Look through the entries for the string "선택합니다" and copy every line where it shows up.

(Document images with source code)
┄┄┄┄┄┄

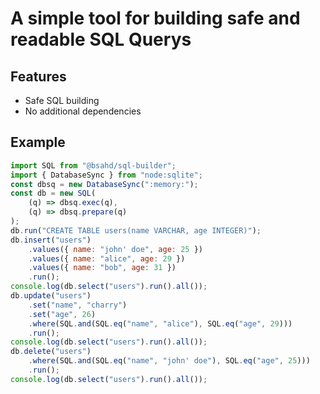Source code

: # A simple tool for building safe and readable SQL Querys
## Features
- Safe SQL building
- No additional dependencies
## Example
```js
import SQL from "@bsahd/sql-builder";
import { DatabaseSync } from "node:sqlite";
const dbsq = new DatabaseSync(":memory:");
const db = new SQL(
	(q) => dbsq.exec(q),
	(q) => dbsq.prepare(q)
);
db.run("CREATE TABLE users(name VARCHAR, age INTEGER)");
db.insert("users")
	.values({ name: "john' doe", age: 25 })
	.values({ name: "alice", age: 29 })
	.values({ name: "bob", age: 31 })
	.run();
console.log(db.select("users").run().all());
db.update("users")
	.set("name", "charry")
	.set("age", 26)
	.where(SQL.and(SQL.eq("name", "alice"), SQL.eq("age", 29)))
	.run();
console.log(db.select("users").run().all());
db.delete("users")
	.where(SQL.and(SQL.eq("name", "john' doe"), SQL.eq("age", 25)))
	.run();
console.log(db.select("users").run().all());
```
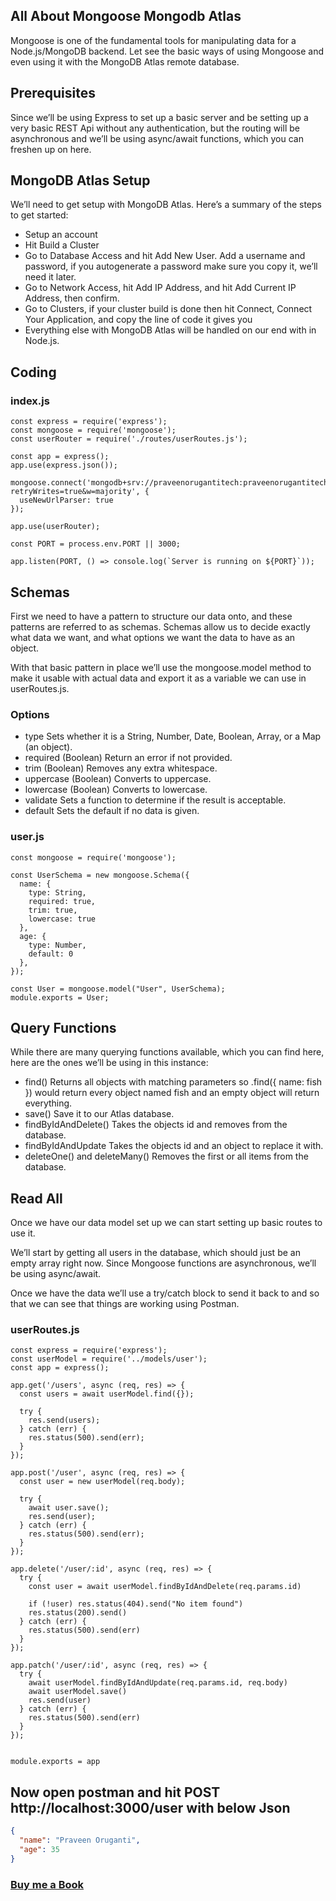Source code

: ## All About Mongoose Mongodb Atlas

Mongoose is one of the fundamental tools for manipulating data for a Node.js/MongoDB backend. 
Let see the basic ways of using Mongoose and even using it with the MongoDB Atlas remote database.

## Prerequisites
Since we’ll be using Express to set up a basic server and be setting up a very basic REST Api without any authentication, 
but the routing will be asynchronous and we’ll be using async/await functions, which you can freshen up on here.

## MongoDB Atlas Setup

We’ll need to get setup with MongoDB Atlas. Here’s a summary of the steps to get started:

- Setup an account
- Hit Build a Cluster
- Go to Database Access and hit Add New User. Add a username and password, if you autogenerate a password make sure you copy it, we’ll need it later.
- Go to Network Access, hit Add IP Address, and hit Add Current IP Address, then confirm.
- Go to Clusters, if your cluster build is done then hit Connect, Connect Your Application, and copy the line of code it gives you
- Everything else with MongoDB Atlas will be handled on our end with in Node.js.

## Coding

### index.js

```JS
const express = require('express');
const mongoose = require('mongoose');
const userRouter = require('./routes/userRoutes.js');

const app = express();
app.use(express.json());

mongoose.connect('mongodb+srv://praveenorugantitech:praveenorugantitech@praveenorugantitech.pbbsv.mongodb.net/user?retryWrites=true&w=majority', {
  useNewUrlParser: true
});

app.use(userRouter);

const PORT = process.env.PORT || 3000;

app.listen(PORT, () => console.log(`Server is running on ${PORT}`));

```

## Schemas
First we need to have a pattern to structure our data onto, and these patterns are referred to as schemas. Schemas allow us to decide exactly what data we want, and what options we want the data to have as an object.

With that basic pattern in place we’ll use the mongoose.model method to make it usable with actual data and export it as a variable we can use in userRoutes.js.

### Options
- type Sets whether it is a String, Number, Date, Boolean, Array, or a Map (an object).
- required (Boolean) Return an error if not provided.
- trim (Boolean) Removes any extra whitespace.
- uppercase (Boolean) Converts to uppercase.
- lowercase (Boolean) Converts to lowercase.
- validate Sets a function to determine if the result is acceptable.
- default Sets the default if no data is given.

### user.js

```JS
const mongoose = require('mongoose');

const UserSchema = new mongoose.Schema({
  name: {
    type: String,
    required: true,
    trim: true,
    lowercase: true
  },
  age: {
    type: Number,
    default: 0
  },
});

const User = mongoose.model("User", UserSchema);
module.exports = User;
```

## Query Functions
While there are many querying functions available, which you can find here, here are the ones we’ll be using in this instance:

- find() Returns all objects with matching parameters so .find({ name: fish }) would return every object named fish and an empty object will return everything.
- save() Save it to our Atlas database.
- findByIdAndDelete() Takes the objects id and removes from the database.
- findByIdAndUpdate Takes the objects id and an object to replace it with.
- deleteOne() and deleteMany() Removes the first or all items from the database.

## Read All
Once we have our data model set up we can start setting up basic routes to use it.

We’ll start by getting all users in the database, which should just be an empty array right now. Since Mongoose functions are asynchronous, we’ll be using async/await.

Once we have the data we’ll use a try/catch block to send it back to and so that we can see that things are working using Postman.

### userRoutes.js

```JS
const express = require('express');
const userModel = require('../models/user');
const app = express();

app.get('/users', async (req, res) => {
  const users = await userModel.find({});

  try {
    res.send(users);
  } catch (err) {
    res.status(500).send(err);
  }
});

app.post('/user', async (req, res) => {
  const user = new userModel(req.body);

  try {
    await user.save();
    res.send(user);
  } catch (err) {
    res.status(500).send(err);
  }
});

app.delete('/user/:id', async (req, res) => {
  try {
    const user = await userModel.findByIdAndDelete(req.params.id)

    if (!user) res.status(404).send("No item found")
    res.status(200).send()
  } catch (err) {
    res.status(500).send(err)
  }
});

app.patch('/user/:id', async (req, res) => {
  try {
    await userModel.findByIdAndUpdate(req.params.id, req.body)
    await userModel.save()
    res.send(user)
  } catch (err) {
    res.status(500).send(err)
  }
});


module.exports = app

```
## Now open postman and hit POST http://localhost:3000/user with below Json

``` JSON
{
  "name": "Praveen Oruganti",
  "age": 35
}
``` 

### [Buy me a Book](https://bit.ly/388sUbE)


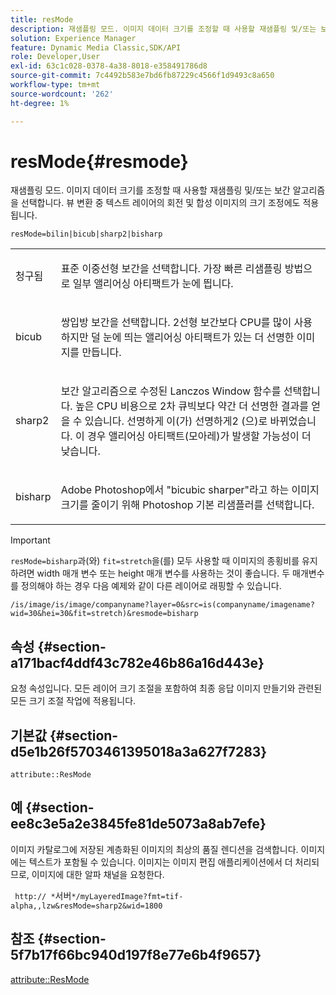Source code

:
 ```yaml
---
title: resMode
description: 재샘플링 모드. 이미지 데이터 크기를 조정할 때 사용할 재샘플링 및/또는 보간 알고리즘을 선택합니다. 뷰 변환 중 텍스트 레이어의 회전 및 합성 이미지의 크기 조정에도 적용됩니다.
solution: Experience Manager
feature: Dynamic Media Classic,SDK/API
role: Developer,User
exl-id: 63c1c028-0378-4a38-8018-e358491786d8
source-git-commit: 7c4492b583e7bd6fb87229c4566f1d9493c8a650
workflow-type: tm+mt
source-wordcount: '262'
ht-degree: 1%

---
```


# resMode{#resmode}

재샘플링 모드. 이미지 데이터 크기를 조정할 때 사용할 재샘플링 및/또는 보간 알고리즘을 선택합니다. 뷰 변환 중 텍스트 레이어의 회전 및 합성 이미지의 크기 조정에도 적용됩니다.

`resMode=bilin|bicub|sharp2|bisharp`

<table id="table_FD658AC521E24EB9ADBB87F98549BC3B"> 
 <tbody> 
  <tr> 
   <td colname="col1"> <p> <span class="codeph"> 청구됨 </span> </p> </td> 
   <td colname="col2"> <p>표준 이중선형 보간을 선택합니다. 가장 빠른 리샘플링 방법으로 일부 앨리어싱 아티팩트가 눈에 띕니다. </p> </td> 
  </tr> 
  <tr> 
   <td colname="col1"> <p> <span class="codeph"> bicub </span> </p> </td> 
   <td colname="col2"> <p>쌍입방 보간을 선택합니다. 2선형 보간보다 CPU를 많이 사용하지만 덜 눈에 띄는 앨리어싱 아티팩트가 있는 더 선명한 이미지를 만듭니다. </p> </td> 
  </tr> 
  <tr> 
   <td colname="col1"> <p> <span class="codeph"> sharp2 </span> </p> </td> 
   <td colname="col2"> <p>보간 알고리즘으로 수정된 Lanczos Window 함수를 선택합니다. 높은 CPU 비용으로 2차 큐빅보다 약간 더 선명한 결과를 얻을 수 있습니다. <span class="codeph"> 선명하게 </span>이(가) <span class="codeph"> 선명하게2 </span>(으)로 바뀌었습니다. 이 경우 앨리어싱 아티팩트(모아레)가 발생할 가능성이 더 낮습니다. </p> </td> 
  </tr> 
  <tr> 
   <td colname="col1"> <p> <span class="codeph"> bisharp </span> </p> </td> 
   <td colname="col2"> <p>Adobe Photoshop에서 "bicubic sharper"라고 하는 이미지 크기를 줄이기 위해 Photoshop 기본 리샘플러를 선택합니다. </p> </td> 
  </tr> 
 </tbody> 
</table>

>[!IMPORTANT]
>
>`resMode=bisharp`과(와) `fit=stretch`을(를) 모두 사용할 때 이미지의 종횡비를 유지하려면 width 매개 변수 또는 height 매개 변수를 사용하는 것이 좋습니다. 두 매개변수를 정의해야 하는 경우 다음 예제와 같이 다른 레이어로 래핑할 수 있습니다.
>
>`/is/image/is/image/companyname?layer=0&src=is(companyname/imagename?wid=30&hei=30&fit=stretch)&resmode=bisharp`

## 속성 {#section-a171bacf4ddf43c782e46b86a16d443e}

요청 속성입니다. 모든 레이어 크기 조절을 포함하여 최종 응답 이미지 만들기와 관련된 모든 크기 조절 작업에 적용됩니다.

## 기본값 {#section-d5e1b26f5703461395018a3a627f7283}

`attribute::ResMode`

## 예 {#section-ee8c3e5a2e3845fe81de5073a8ab7efe}

이미지 카탈로그에 저장된 계층화된 이미지의 최상의 품질 렌디션을 검색합니다. 이미지에는 텍스트가 포함될 수 있습니다. 이미지는 이미지 편집 애플리케이션에서 더 처리되므로, 이미지에 대한 알파 채널을 요청한다.

` http:// *`서버`*/myLayeredImage?fmt=tif-alpha,,lzw&resMode=sharp2&wid=1800`

## 참조 {#section-5f7b17f66bc940d197f8e77e6b4f9657}

[attribute::ResMode](../../../../../is-api/image-catalog/image-serving-api-ref/c-image-catalog-reference/c-attributes-reference/r-is-cat-resmode.md#reference-609095ef568743a086f28d87c54dafa2)
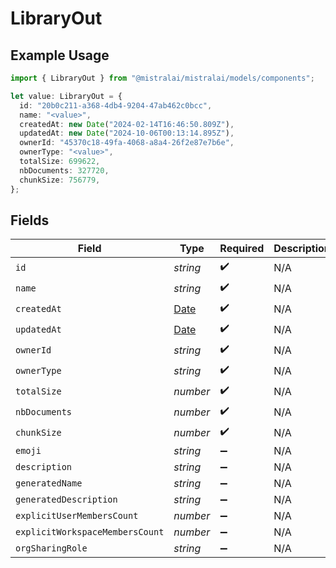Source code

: # LibraryOut

## Example Usage

```typescript
import { LibraryOut } from "@mistralai/mistralai/models/components";

let value: LibraryOut = {
  id: "20b0c211-a368-4db4-9204-47ab462c0bcc",
  name: "<value>",
  createdAt: new Date("2024-02-14T16:46:50.809Z"),
  updatedAt: new Date("2024-10-06T00:13:14.895Z"),
  ownerId: "45370c18-49fa-4068-a8a4-26f2e87e7b6e",
  ownerType: "<value>",
  totalSize: 699622,
  nbDocuments: 327720,
  chunkSize: 756779,
};
```

## Fields

| Field                                                                                         | Type                                                                                          | Required                                                                                      | Description                                                                                   |
| --------------------------------------------------------------------------------------------- | --------------------------------------------------------------------------------------------- | --------------------------------------------------------------------------------------------- | --------------------------------------------------------------------------------------------- |
| `id`                                                                                          | *string*                                                                                      | :heavy_check_mark:                                                                            | N/A                                                                                           |
| `name`                                                                                        | *string*                                                                                      | :heavy_check_mark:                                                                            | N/A                                                                                           |
| `createdAt`                                                                                   | [Date](https://developer.mozilla.org/en-US/docs/Web/JavaScript/Reference/Global_Objects/Date) | :heavy_check_mark:                                                                            | N/A                                                                                           |
| `updatedAt`                                                                                   | [Date](https://developer.mozilla.org/en-US/docs/Web/JavaScript/Reference/Global_Objects/Date) | :heavy_check_mark:                                                                            | N/A                                                                                           |
| `ownerId`                                                                                     | *string*                                                                                      | :heavy_check_mark:                                                                            | N/A                                                                                           |
| `ownerType`                                                                                   | *string*                                                                                      | :heavy_check_mark:                                                                            | N/A                                                                                           |
| `totalSize`                                                                                   | *number*                                                                                      | :heavy_check_mark:                                                                            | N/A                                                                                           |
| `nbDocuments`                                                                                 | *number*                                                                                      | :heavy_check_mark:                                                                            | N/A                                                                                           |
| `chunkSize`                                                                                   | *number*                                                                                      | :heavy_check_mark:                                                                            | N/A                                                                                           |
| `emoji`                                                                                       | *string*                                                                                      | :heavy_minus_sign:                                                                            | N/A                                                                                           |
| `description`                                                                                 | *string*                                                                                      | :heavy_minus_sign:                                                                            | N/A                                                                                           |
| `generatedName`                                                                               | *string*                                                                                      | :heavy_minus_sign:                                                                            | N/A                                                                                           |
| `generatedDescription`                                                                        | *string*                                                                                      | :heavy_minus_sign:                                                                            | N/A                                                                                           |
| `explicitUserMembersCount`                                                                    | *number*                                                                                      | :heavy_minus_sign:                                                                            | N/A                                                                                           |
| `explicitWorkspaceMembersCount`                                                               | *number*                                                                                      | :heavy_minus_sign:                                                                            | N/A                                                                                           |
| `orgSharingRole`                                                                              | *string*                                                                                      | :heavy_minus_sign:                                                                            | N/A                                                                                           |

┄┄┄┄┄┄

▸ Solution to this problem:
description: 재샘플링 모드. 이미지 데이터 크기를 조정할 때 사용할 재샘플링 및/또는 보간 알고리즘을 선택합니다. 뷰 변환 중 텍스트 레이어의 회전 및 합성 이미지의 크기 조정에도 적용됩니다.
재샘플링 모드. 이미지 데이터 크기를 조정할 때 사용할 재샘플링 및/또는 보간 알고리즘을 선택합니다. 뷰 변환 중 텍스트 레이어의 회전 및 합성 이미지의 크기 조정에도 적용됩니다.
   <td colname="col2"> <p>표준 이중선형 보간을 선택합니다. 가장 빠른 리샘플링 방법으로 일부 앨리어싱 아티팩트가 눈에 띕니다. </p> </td> 
   <td colname="col2"> <p>쌍입방 보간을 선택합니다. 2선형 보간보다 CPU를 많이 사용하지만 덜 눈에 띄는 앨리어싱 아티팩트가 있는 더 선명한 이미지를 만듭니다. </p> </td> 
   <td colname="col2"> <p>보간 알고리즘으로 수정된 Lanczos Window 함수를 선택합니다. 높은 CPU 비용으로 2차 큐빅보다 약간 더 선명한 결과를 얻을 수 있습니다. <span class="codeph"> 선명하게 </span>이(가) <span class="codeph"> 선명하게2 </span>(으)로 바뀌었습니다. 이 경우 앨리어싱 아티팩트(모아레)가 발생할 가능성이 더 낮습니다. </p> </td> 
   <td colname="col2"> <p>Adobe Photoshop에서 "bicubic sharper"라고 하는 이미지 크기를 줄이기 위해 Photoshop 기본 리샘플러를 선택합니다. </p> </td> 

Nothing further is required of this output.